I first found Lawson through her Beyonce the Giant Metal Chicken story. If you haven’t read that particular gem, do yourself the favor and read it now. But don’t drink while you do it. Hot liquid through the nose is not comfortable I hear. I instantly took to Lawson’s sense of humor. I love how she sprinkles in curse words like the sentence enhancers they are.
Mostly though I loved Furiously Happy because it reminded me, again, that mental illness is something we can talk about, we should talk about. It reminds me that some people are different because that’s just a part of who they are. Much like I have blue eyes because that’s just a part of me. She also makes it okay to laugh about the lighter side of her experiences. She makes it alright to acknowledge that not all of us are as alright as we’d like to be.

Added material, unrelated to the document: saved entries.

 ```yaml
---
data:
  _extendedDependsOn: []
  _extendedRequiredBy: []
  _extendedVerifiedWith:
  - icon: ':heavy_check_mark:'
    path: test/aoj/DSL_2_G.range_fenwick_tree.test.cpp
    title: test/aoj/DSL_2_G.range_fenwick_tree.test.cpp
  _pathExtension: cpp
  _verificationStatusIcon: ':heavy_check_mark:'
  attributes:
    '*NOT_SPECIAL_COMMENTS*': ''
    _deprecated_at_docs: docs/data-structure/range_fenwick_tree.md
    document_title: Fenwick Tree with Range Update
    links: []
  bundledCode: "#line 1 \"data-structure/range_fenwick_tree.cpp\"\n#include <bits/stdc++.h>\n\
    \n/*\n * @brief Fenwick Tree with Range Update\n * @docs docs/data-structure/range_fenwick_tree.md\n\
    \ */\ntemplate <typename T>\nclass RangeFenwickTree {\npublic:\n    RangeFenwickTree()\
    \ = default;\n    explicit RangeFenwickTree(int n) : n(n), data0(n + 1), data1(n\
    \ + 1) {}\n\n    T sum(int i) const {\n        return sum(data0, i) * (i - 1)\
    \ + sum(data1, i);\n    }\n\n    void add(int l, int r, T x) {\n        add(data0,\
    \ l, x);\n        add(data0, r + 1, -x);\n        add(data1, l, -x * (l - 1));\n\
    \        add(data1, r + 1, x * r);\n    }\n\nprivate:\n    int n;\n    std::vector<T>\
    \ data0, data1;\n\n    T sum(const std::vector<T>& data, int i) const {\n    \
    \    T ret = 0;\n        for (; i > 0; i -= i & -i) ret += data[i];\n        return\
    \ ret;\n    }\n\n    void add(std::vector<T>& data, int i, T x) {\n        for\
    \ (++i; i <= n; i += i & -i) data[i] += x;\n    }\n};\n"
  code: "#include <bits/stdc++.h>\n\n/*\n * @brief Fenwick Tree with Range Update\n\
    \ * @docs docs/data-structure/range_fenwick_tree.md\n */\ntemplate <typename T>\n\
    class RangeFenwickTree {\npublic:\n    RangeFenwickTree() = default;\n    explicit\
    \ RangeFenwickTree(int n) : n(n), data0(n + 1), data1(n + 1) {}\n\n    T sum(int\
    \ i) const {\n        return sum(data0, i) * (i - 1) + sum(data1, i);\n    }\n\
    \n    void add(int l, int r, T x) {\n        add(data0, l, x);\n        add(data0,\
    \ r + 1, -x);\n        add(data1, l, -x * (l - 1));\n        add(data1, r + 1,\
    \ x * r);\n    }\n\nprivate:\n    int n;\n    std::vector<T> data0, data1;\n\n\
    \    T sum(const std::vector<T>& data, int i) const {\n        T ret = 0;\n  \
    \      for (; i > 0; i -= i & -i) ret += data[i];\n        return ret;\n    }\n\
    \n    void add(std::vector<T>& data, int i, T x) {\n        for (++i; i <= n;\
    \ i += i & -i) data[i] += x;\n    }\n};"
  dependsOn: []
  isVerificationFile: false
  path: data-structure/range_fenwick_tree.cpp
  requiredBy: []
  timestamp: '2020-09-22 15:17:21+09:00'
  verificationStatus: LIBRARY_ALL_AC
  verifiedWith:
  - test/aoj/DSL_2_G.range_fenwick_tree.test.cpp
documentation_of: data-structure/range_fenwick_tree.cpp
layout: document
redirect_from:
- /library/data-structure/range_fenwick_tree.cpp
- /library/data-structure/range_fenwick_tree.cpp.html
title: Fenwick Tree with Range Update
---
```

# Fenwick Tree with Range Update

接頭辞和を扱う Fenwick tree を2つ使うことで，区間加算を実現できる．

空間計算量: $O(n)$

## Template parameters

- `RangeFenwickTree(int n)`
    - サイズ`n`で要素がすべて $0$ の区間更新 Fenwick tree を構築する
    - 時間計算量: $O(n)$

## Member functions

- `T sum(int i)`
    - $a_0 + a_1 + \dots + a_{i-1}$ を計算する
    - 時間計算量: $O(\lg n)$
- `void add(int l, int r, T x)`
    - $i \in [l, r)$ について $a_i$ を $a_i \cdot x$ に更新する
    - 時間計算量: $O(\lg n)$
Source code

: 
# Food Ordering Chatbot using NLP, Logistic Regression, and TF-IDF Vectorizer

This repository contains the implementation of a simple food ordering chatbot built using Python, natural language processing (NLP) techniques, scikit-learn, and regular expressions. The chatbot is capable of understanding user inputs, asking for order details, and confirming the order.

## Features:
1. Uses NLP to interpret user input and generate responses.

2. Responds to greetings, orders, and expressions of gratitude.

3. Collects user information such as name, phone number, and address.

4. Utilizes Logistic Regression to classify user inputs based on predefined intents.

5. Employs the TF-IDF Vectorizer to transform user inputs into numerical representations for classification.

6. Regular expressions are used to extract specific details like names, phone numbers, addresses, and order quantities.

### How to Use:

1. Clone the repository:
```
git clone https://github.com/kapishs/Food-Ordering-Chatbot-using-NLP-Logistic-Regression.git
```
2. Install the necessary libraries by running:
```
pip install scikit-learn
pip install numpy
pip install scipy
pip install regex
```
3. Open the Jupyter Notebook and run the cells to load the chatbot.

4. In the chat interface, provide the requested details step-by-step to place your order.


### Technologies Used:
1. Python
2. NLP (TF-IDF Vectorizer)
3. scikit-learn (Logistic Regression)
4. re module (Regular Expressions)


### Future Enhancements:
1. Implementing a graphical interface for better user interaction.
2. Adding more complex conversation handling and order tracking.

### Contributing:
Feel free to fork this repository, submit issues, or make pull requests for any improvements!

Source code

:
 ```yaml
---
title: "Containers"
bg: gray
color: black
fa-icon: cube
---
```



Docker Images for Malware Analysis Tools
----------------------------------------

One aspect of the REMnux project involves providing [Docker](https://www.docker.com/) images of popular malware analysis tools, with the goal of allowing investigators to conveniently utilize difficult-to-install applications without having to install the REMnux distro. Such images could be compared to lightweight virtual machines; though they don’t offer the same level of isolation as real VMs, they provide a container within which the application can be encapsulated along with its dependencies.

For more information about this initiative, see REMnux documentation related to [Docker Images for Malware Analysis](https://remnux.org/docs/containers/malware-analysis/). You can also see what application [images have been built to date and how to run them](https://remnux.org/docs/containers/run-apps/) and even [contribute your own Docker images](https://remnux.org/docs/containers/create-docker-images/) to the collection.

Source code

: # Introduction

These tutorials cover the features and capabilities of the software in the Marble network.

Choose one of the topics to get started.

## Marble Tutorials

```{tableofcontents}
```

I grew up with someone who had varying levels of depression and anxiety. I didn’t recognize them for what they were and in my late teens thought it was a cop out. I used to get so angry when I would look back and see what those things had done; that my childhood might have been better without them (the depression and anxiety). I used to be mad at the person in question. Why couldn’t they just stop being sad, stop worrying? Seriously, nothing life altering brought these episodes on. Why was it so hard to move on? Or those my were my thoughts before opening my mind and reading more about the subject. Now I see it for what it really was. And it’s not fair to anyone really. But it is life. Jenny Lawson helped me see that it wasn’t less of a life just a different one.
It wasn’t until I started reading books like Let’s Pretend This Never Happened and Furiously Happy that I started to understand the diseases. Of course I’ve read the public service posters, seen the commercials, heard the advocates telling us about it, but until someone could relate it at my level, I couldn’t see it for what it was.
So thank you Jenny Lawson for being brave enough to share your experiences with such honesty.